En el segundo, continúa su relación con el anterior mostrando la ambición y la altivez
como rasgos cruciales en el ascenso social del escultor, haciendo capaz de valer el interés de
su creación como pieza original, alejándose de lo mecánico, manual y artesanal en pos de la
llamada “locura creativa” como referiría la sociedad de la época. En este capítulo se
profundizará detalladamente en la biografía de algunos artistas como Alonso Cano, Nicolás
de Bussy y los hermanos Bernardo, José y Diego de Mora, entre otros, sirviendo incluso
como título para los epígrafes que comprenden el capítulo.
En el tercer apartado se profundiza en la manía nobiliaria, praxis de numerosos artesanos
que, introduciéndose en familias con linaje, obtendrían reconocimiento y abandonarían dicho
rango gremial para congratularse social y artísticamente. Para ello, se recurriría a enlaces
matrimoniales hipergámicos y la ocupación de determinados cargos como escultor de cámara
o escultor del rey. No obstante, estas acciones no fueron suficientes para ganarse el afecto
de los círculos elitistas, políticos e intelectuales de la época. Un hecho que se mantendrá
latente hasta la generación de la Academia de San Fernando en el siglo XVIII, donde
preponderaría la erudición como signo de “nobleza”.
El cuarto capítulo presentará gran extensión, ya que se aludirá a la dialéctica establecida
entre la orografía y el espíritu artístico profundizando en las vidas de algunos escultores como
Torcuato Ruiz del Peral y Manuel Roldán de Villavicencio –que dan opción a elaborar un
epígrafe monográfico sobre ellos–, así como escenas concretas de otros artistas como
Martínez Montañés y León Leoni que contribuyen a mostrar que el escultor es un hombre
muy limitado, no siendo ni ángel, ni demonio.

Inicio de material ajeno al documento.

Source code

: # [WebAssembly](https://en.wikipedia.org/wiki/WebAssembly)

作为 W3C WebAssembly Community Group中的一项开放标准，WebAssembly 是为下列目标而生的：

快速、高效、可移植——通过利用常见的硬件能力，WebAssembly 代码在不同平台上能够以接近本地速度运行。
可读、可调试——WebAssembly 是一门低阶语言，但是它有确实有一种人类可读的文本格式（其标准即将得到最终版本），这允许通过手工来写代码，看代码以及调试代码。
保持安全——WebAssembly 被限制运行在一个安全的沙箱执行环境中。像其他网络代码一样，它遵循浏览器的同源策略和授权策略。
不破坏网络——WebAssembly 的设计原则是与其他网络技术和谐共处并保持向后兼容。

En quinto lugar, la escultura e inquisición se trataría de un capítulo imprescindible al
referirnos a las producciones escultóricas de las centurias modernas, puesto que el Santo
Tribunal ejercía un gran poder político, económico, social y artístico en la Monarquía
Hispánica, perdurando sus influencias hasta la centuria decimonónica. Ello produjo censura
y cohibición de la creatividad artística, afectando directamente a todas las representaciones
escultóricas que no fuesen místicas, devocionales o programáticas, pero como se ve en otros
apartados de la investigación, habría numerosas e interesantes excepciones presentes a lo
largo de este libro.
El sexto capítulo queda vinculado al papel de la mujer como artista y como modelo, siendo
representada en las manifestaciones artísticas como diosa y como demonia. De este modo,
se constata cómo el papel de la mujer quedaba relegado a ser una figura que observar y
admirar, en lugar de tener un papel activo dentro del mundo de las artes. Aunque algunas
mujeres consiguieron imponerse y desarrollar la labor escultórica, generalmente quedaron
ensombrecidas por los hombres en un mundo ideado por y para estos. De este modo, el
espacio creativo reservado para ellas en los talleres quedará relegado a colaboradoras y, en
raras ocasiones, ejecutoras del proceso artístico. No debemos obviar que se trataban de
espacios familiares como el taller de Pedro de Mena, Pedro Roldán y Francisco Salzillo, entre
los más interesantes.
En el séptimo apartado se explica el papel de las figuras en movimiento dentro de las artes
plásticas, donde el movimiento en sí queda vinculado a la acción ejercida por el artista sobre
una materia inerte, a la que da vida. No obstante, se desarrollaría otra posibilidad de
movimiento en el arte –yendo más allá de la propia creación artística– se trata de la ideación
de efigies con algunos miembros móviles, otorgando así gran verosimilitud. Así como
también se comenta el debate finisecular del Setecientos que generaría una apreciación
estética en la naturaleza –por parte de las culturas más protestantes– denominada
pintoresquismo de gran desconocimiento en el mundo artístico.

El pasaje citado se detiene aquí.